Chaim (Hans) Noll wurde 1954 in Ostberlin als Sohn des Schriftstellers Dieter Noll geboren. Er studierte Kunst und Kunstgeschichte an den Universitäten Jena und Berlin. Seine ersten Manuskripte wurden in den Westen geschmuggelt. 1983 reiste er nach Westberlin aus, 1991 verließ er Deutschland. Er lebt seit 1995 in Israel.

 

Auch die Kindheit von Chaim Noll in Ostberlin ist von nicht gesprochenen Worten geprägt. Seine Eltern waren Kommunisten und doch anders als die Nachbarn. Im Beisein von Fremden wurde weder über den Krieg noch über Hitler gesprochen. „Es gab also Dinge, über die man nicht sprach, Worte, die man nicht benutzte“. Fast nebenbei erfährt er, dass die Großmutter den Judenstern tragen musste und er beginnt seine jüdische Identität zu suchen. Diese Suche erweist sich als der stärkste Impuls seines Lebens. Wer ist Jude, was ist Judentum, wo kann man es finden? Sein Weg führt ihn von Ost- nach West-Berlin, von dort nach Rom, von Rom nach Israel. In Rom studiert er die antiken Wurzeln von Juden- und Christentum und beginnt die Synagoge zu besuchen. 1995 wandert Chaim Noll nach Israel ein und lebt in der Negev Wüste.
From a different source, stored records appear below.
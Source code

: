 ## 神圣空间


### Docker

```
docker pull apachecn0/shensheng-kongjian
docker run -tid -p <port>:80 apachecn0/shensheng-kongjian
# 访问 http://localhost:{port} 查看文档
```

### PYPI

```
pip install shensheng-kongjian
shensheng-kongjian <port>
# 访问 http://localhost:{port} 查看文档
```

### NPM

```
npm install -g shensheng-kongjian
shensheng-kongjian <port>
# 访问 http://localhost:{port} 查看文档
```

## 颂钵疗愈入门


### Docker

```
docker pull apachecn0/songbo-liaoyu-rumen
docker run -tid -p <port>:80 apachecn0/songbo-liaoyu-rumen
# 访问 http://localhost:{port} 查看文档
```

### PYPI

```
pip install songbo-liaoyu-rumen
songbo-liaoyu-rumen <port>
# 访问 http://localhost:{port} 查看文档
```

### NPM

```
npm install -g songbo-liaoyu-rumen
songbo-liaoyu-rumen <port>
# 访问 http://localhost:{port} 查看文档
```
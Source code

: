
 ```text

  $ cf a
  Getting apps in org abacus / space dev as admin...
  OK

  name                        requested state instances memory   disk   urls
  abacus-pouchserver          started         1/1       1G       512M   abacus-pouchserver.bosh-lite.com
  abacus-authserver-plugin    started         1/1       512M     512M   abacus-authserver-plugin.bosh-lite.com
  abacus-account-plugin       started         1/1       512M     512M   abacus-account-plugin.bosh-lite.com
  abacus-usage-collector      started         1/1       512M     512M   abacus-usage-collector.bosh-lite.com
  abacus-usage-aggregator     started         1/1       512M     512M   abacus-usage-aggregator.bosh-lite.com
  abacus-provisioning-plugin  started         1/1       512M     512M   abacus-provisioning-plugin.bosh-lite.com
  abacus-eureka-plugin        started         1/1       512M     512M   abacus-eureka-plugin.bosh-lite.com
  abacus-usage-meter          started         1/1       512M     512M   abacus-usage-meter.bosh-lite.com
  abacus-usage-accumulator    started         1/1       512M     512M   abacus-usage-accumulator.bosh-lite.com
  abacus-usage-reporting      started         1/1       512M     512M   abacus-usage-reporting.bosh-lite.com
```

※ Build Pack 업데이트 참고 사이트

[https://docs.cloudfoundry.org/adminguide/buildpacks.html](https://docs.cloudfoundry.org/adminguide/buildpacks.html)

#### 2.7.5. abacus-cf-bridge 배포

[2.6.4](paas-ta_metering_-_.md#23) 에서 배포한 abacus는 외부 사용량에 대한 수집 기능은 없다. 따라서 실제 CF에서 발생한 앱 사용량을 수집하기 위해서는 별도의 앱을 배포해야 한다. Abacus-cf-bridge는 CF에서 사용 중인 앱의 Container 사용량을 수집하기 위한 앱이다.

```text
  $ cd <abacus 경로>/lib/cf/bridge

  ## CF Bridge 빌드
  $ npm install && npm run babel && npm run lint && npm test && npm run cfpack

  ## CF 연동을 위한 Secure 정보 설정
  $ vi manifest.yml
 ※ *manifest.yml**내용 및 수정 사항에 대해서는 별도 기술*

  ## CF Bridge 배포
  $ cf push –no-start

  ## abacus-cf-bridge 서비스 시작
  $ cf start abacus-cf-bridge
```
Auch er findet seinen Weg ins religiöse Judentum.
Beide Autoren beschreiben den israelischen Alltag, berichten als unmittelbar Betroffene von den Terroranschlägen und stellen ihre Sicht zum Nahost-Konflikt dar.

Dieses Buch ist ein einzigartiges Zeitdokument, geschrieben von zwei Autoren aus zwei deutschen Staaten, die in Israel einen neuen spirituellen Weg gefunden haben.